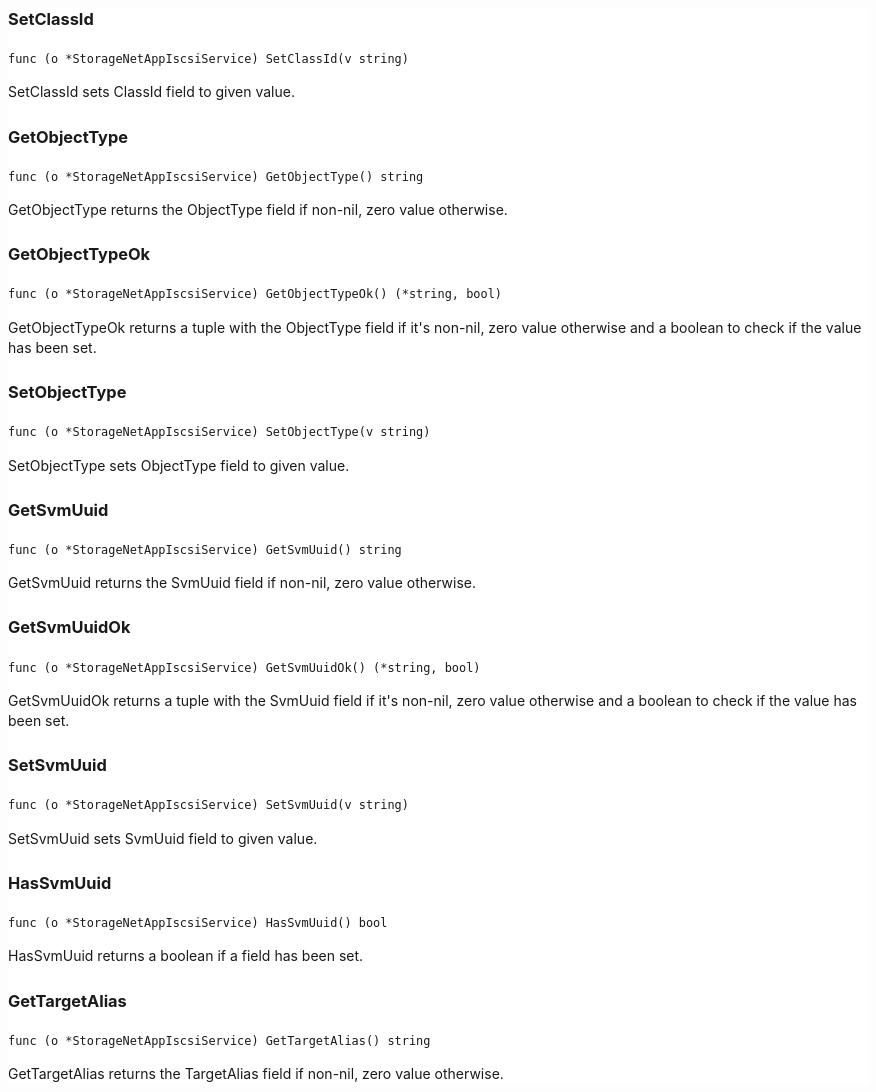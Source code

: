 ### SetClassId

`func (o *StorageNetAppIscsiService) SetClassId(v string)`

SetClassId sets ClassId field to given value.


### GetObjectType

`func (o *StorageNetAppIscsiService) GetObjectType() string`

GetObjectType returns the ObjectType field if non-nil, zero value otherwise.

### GetObjectTypeOk

`func (o *StorageNetAppIscsiService) GetObjectTypeOk() (*string, bool)`

GetObjectTypeOk returns a tuple with the ObjectType field if it's non-nil, zero value otherwise
and a boolean to check if the value has been set.

### SetObjectType

`func (o *StorageNetAppIscsiService) SetObjectType(v string)`

SetObjectType sets ObjectType field to given value.


### GetSvmUuid

`func (o *StorageNetAppIscsiService) GetSvmUuid() string`

GetSvmUuid returns the SvmUuid field if non-nil, zero value otherwise.

### GetSvmUuidOk

`func (o *StorageNetAppIscsiService) GetSvmUuidOk() (*string, bool)`

GetSvmUuidOk returns a tuple with the SvmUuid field if it's non-nil, zero value otherwise
and a boolean to check if the value has been set.

### SetSvmUuid

`func (o *StorageNetAppIscsiService) SetSvmUuid(v string)`

SetSvmUuid sets SvmUuid field to given value.

### HasSvmUuid

`func (o *StorageNetAppIscsiService) HasSvmUuid() bool`

HasSvmUuid returns a boolean if a field has been set.

### GetTargetAlias

`func (o *StorageNetAppIscsiService) GetTargetAlias() string`

GetTargetAlias returns the TargetAlias field if non-nil, zero value otherwise.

### Your assignment
Emit only the final stretch of the records: the line containing "(o *StorageNetAppIscsiService) GetSvmUuidOk()" through the end, each line exactly as it stands.

### Answer
`func (o *StorageNetAppIscsiService) GetSvmUuidOk() (*string, bool)`

GetSvmUuidOk returns a tuple with the SvmUuid field if it's non-nil, zero value otherwise
and a boolean to check if the value has been set.

### SetSvmUuid

`func (o *StorageNetAppIscsiService) SetSvmUuid(v string)`

SetSvmUuid sets SvmUuid field to given value.

### HasSvmUuid

`func (o *StorageNetAppIscsiService) HasSvmUuid() bool`

HasSvmUuid returns a boolean if a field has been set.

### GetTargetAlias

`func (o *StorageNetAppIscsiService) GetTargetAlias() string`

GetTargetAlias returns the TargetAlias field if non-nil, zero value otherwise.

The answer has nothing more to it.